A cidade de Piranhas, em Alagoas, foi o local de partida da comissão policial responsável por dar cabo às vidas de Lampião, Maria Bonita e mais nove cangaceiros presentes no confronto. Em um ato histórico, os policiais degolaram os jagunços e, em uma demonstração de autoridade, exibiram suas cabeças não só na pracinha de Piranhas, mas também em mais 12 cidades, até serem enterradas a pedido da família de Lampião.
Hoje, Piranhas é a única cidade nordestina inteiramente tombada pelo IPHAN como Patrimônio Histórico Nacional, e suas casinhas coloridas recebem nova pintura a cada dois anos para fins de preservação. É daqui que parte o passeio pela Rota do Cangaço, um trajeto que segue os rastros da última e fracassada trilha dos cangaceiros do sertão.
O PASSEIO À ROTA DO CANGAÇO

Na Grota do Angico, homenagem aos cangaceiros caçados e mortos em dia histórico. Foto: Flickr/Maria Hsu.
Piranhas está localizada no extremo sul de Alagoas, a aproximados 270 quilômetros da capital Maceió, e é ladeada pelo rio São Francisco, fronteira natural entre Alagoas e Sergipe. São oito horas percorridas na estrada, contando ida e volta entre Piranhas e Maceió, portanto já deixamos a dica aqui: para fazer esse passeio, prefira se hospedar na cidade ao invés de fazer o bate-e-volta. Assim, você evita cansar e pode aproveitar as atrações dos arredores, como o Cânion do Xingó (leia mais sobre o cânion aqui na nossa seção sobre o rio São Francisco).
O percurso da Rota do Cangaço é feito em parte pelas águas do Velho Chico, em parte seguindo uma trilha em meio à Caatinga. O objetivo é chegar à Grota do Angico, como é chamado o local do confronto entre os cangaceiros e os policiais. A Grota fica na cidade de Poço Redondo, em Sergipe, a mais ou menos 12 quilômetros de Piranhas, e é por conta dessa distância que é preciso pegar carona no rio. Curiosamente, a rota a partir de Piranhas ainda é mais prática do que de algum ponto do estado de Sergipe — Lampião escolhia caminhos tortuosos para seu bando, dificultando possíveis perseguições.

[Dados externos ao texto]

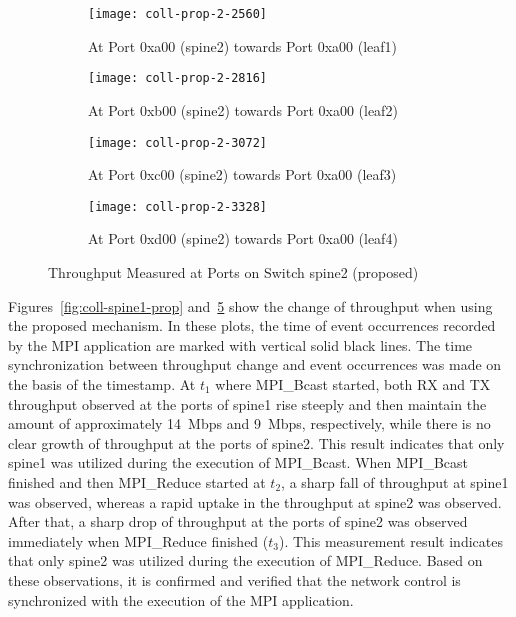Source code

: \begin{figure}
    \begin{subfigure}{.45\linewidth}
        \texttt{[image: coll-prop-2-2560]}
        \caption{At Port 0xa00 (spine2) \newline towards Port 0xa00 (leaf1)}%
        \label{fig:spine2-leaf1-prop}
    \end{subfigure}
    \begin{subfigure}{.45\linewidth}
        \texttt{[image: coll-prop-2-2816]}
        \caption{At Port 0xb00 (spine2) \newline towards Port 0xa00 (leaf2)}%
        \label{fig:spine2-leaf2-prop}
    \end{subfigure}
    \begin{subfigure}{.45\linewidth}
        \texttt{[image: coll-prop-2-3072]}
        \caption{At Port 0xc00 (spine2) \newline towards Port 0xa00 (leaf3)}%
        \label{fig:spine2-leaf3-prop}
    \end{subfigure}
    \begin{subfigure}{.45\linewidth}
        \texttt{[image: coll-prop-2-3328]}
        \caption{At Port 0xd00 (spine2) \newline towards Port 0xa00 (leaf4)}%
        \label{fig:spine2-leaf4-prop}
    \end{subfigure}
    \caption{Throughput Measured at Ports on Switch spine2 (proposed)}%
    \label{fig:coll-spine2-prop}
\end{figure}


Figures~\ref{fig:coll-spine1-prop} and~\ref{fig:coll-spine2-prop} show
the change of throughput when using the proposed mechanism. In these
plots, the time of event occurrences recorded by the MPI application are
marked with vertical solid black lines. The time synchronization between
throughput change and event occurrences was made on the basis of the
timestamp. At \(t_1\) where MPI\_Bcast started, both RX and TX
throughput observed at the ports of spine1 rise steeply and then
maintain the amount of approximately 14~Mbps and 9~Mbps, respectively,
while there is no clear growth of throughput at the ports of spine2.
This result indicates that only spine1 was utilized during the execution of
MPI\_Bcast. When MPI\_Bcast finished and then MPI\_Reduce started at
\(t_2\), a sharp fall of throughput at spine1 was observed, whereas a
rapid uptake in the throughput at spine2 was observed. After that, a
sharp drop of throughput at the ports of spine2 was observed immediately
when MPI\_Reduce finished (\(t_3\)). This measurement result indicates
that only spine2 was utilized during the execution of MPI\_Reduce. Based
on these observations, it is confirmed and verified that the network
control is synchronized with the execution of the MPI application.

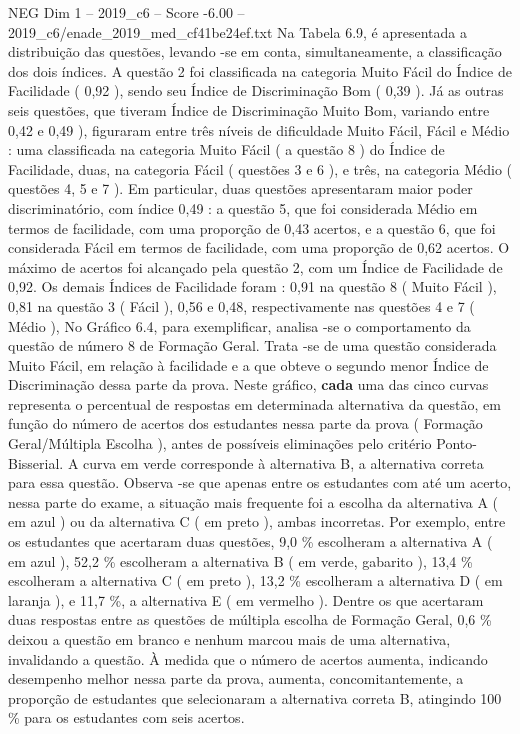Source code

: \begin{textsample}{NEG Dim 1 – 2019\_c6 – Score -6.00 – 2019\_c6/enade\_2019\_med\_cf41be24ef.txt}
Na Tabela 6.9, é apresentada a distribuição das questões, levando -se em conta, simultaneamente, a classificação dos dois índices.
A questão 2 foi classificada na categoria Muito Fácil do Índice de Facilidade ( 0,92 ), sendo seu Índice de Discriminação Bom ( 0,39 ).
Já as outras seis questões, que tiveram Índice de Discriminação Muito Bom, variando entre 0,42 e 0,49 ), figuraram entre três níveis de dificuldade Muito Fácil, Fácil e Médio : uma classificada na categoria Muito Fácil ( a questão 8 ) do Índice de Facilidade, duas, na categoria Fácil ( questões 3 e 6 ), e três, na categoria Médio ( questões 4, 5 e 7 ).
Em particular, duas questões apresentaram maior poder discriminatório, com índice 0,49 : a questão 5, que foi considerada Médio em termos de facilidade, com uma proporção de 0,43 acertos, e a questão 6, que foi considerada Fácil em termos de facilidade, com uma proporção de 0,62 acertos.
O máximo de acertos foi alcançado pela questão 2, com um Índice de Facilidade de 0,92.
Os demais Índices de Facilidade foram : 0,91 na questão 8 ( Muito Fácil ), 0,81 na questão 3 ( Fácil ), 0,56 e 0,48, respectivamente nas questões 4 e 7 ( Médio ), No Gráfico 6.4, para exemplificar, analisa -se o comportamento da questão de número 8 de Formação Geral.
Trata -se de uma questão considerada Muito Fácil, em relação à facilidade e a que obteve o segundo menor Índice de Discriminação dessa parte da prova.
Neste gráfico, \textbf{cada} uma das cinco curvas representa o percentual de respostas em determinada alternativa da questão, em função do número de acertos dos estudantes nessa parte da prova ( Formação Geral/Múltipla Escolha ), antes de possíveis eliminações pelo critério Ponto-Bisserial.
A curva em verde corresponde à alternativa B, a alternativa correta para essa questão.
Observa -se que apenas entre os estudantes com até um acerto, nessa parte do exame, a situação mais frequente foi a escolha da alternativa A ( em azul ) ou da alternativa C ( em preto ), ambas incorretas.
Por exemplo, entre os estudantes que acertaram duas questões, 9,0 \% escolheram a alternativa A ( em azul ), 52,2 \% escolheram a alternativa B ( em verde, gabarito ), 13,4 \% escolheram a alternativa C ( em preto ), 13,2 \% escolheram a alternativa D ( em laranja ), e 11,7 \%, a alternativa E ( em vermelho ).
Dentre os que acertaram duas respostas entre as questões de múltipla escolha de Formação Geral, 0,6 \% deixou a questão em branco e nenhum marcou mais de uma alternativa, invalidando a questão.
À medida que o número de acertos aumenta, indicando desempenho melhor nessa parte da prova, aumenta, concomitantemente, a proporção de estudantes que selecionaram a alternativa correta B, atingindo 100 \% para os estudantes com seis acertos.

\end{textsample}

Leve água e um chapéu para andar pela trilha; o guia te levará por um percurso em pleno sertão nordestino, e o calor ali é cruel. No caminho, note as singularidades da vegetação de Caatinga, único bioma exclusivamente brasileiro, e preste atenção quando vir uma casinha de taipa (ou pau a pique), que pertenceu a um dos coiteiros* de Lampião.

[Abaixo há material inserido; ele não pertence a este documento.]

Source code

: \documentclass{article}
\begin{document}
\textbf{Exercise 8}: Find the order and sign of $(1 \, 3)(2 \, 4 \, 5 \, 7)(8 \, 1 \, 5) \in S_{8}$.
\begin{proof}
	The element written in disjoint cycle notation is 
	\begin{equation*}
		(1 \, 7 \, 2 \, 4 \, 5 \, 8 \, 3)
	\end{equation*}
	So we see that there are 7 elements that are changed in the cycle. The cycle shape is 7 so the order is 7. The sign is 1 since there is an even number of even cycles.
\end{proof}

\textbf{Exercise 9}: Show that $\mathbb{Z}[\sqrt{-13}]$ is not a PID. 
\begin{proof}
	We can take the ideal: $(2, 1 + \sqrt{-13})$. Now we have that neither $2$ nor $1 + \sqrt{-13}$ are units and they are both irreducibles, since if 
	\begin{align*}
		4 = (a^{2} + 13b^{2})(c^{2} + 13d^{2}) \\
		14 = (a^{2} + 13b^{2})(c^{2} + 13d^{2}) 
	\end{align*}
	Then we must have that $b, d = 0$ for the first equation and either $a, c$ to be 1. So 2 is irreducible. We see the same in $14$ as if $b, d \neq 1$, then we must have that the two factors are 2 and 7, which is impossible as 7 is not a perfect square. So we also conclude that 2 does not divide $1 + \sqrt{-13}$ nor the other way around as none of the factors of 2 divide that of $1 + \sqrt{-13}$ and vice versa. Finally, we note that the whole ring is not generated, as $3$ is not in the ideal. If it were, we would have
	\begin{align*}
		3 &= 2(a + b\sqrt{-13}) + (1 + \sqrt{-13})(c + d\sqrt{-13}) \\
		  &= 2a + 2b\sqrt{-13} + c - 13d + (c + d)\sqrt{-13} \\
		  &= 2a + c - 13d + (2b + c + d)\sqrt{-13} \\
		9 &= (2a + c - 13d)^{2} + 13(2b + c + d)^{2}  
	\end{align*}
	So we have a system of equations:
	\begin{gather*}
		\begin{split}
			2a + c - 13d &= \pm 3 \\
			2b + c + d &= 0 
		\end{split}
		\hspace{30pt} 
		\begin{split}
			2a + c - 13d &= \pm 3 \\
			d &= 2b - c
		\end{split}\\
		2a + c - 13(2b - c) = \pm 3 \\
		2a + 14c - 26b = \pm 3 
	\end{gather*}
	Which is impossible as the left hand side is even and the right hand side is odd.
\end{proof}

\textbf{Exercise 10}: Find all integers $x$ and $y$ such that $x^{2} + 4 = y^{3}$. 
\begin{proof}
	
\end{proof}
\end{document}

O fim da trilha recompensa os andarilhos com a visão dos túmulos dos 11 cangaceiros mortos pelos policiais, erguidos no mesmíssimo lugar onde perderam suas vidas. A volta possibilita ainda um mergulho refrescante nas águas do São Francisco, uma pedida necessária após o calor do sertão, e, para encerrar, uma visita ao Cangaço Eco Parque, um lugar amplo, com muito verde e equipado com cadeiras e sofás confortáveis para um descanso às margens do Velho Chico. Com todos os serviços citados incluídos, o passeio sai por volta de R$ 100.
*Pessoas que, contra a lei, forneciam abrigo aos cangaceiros.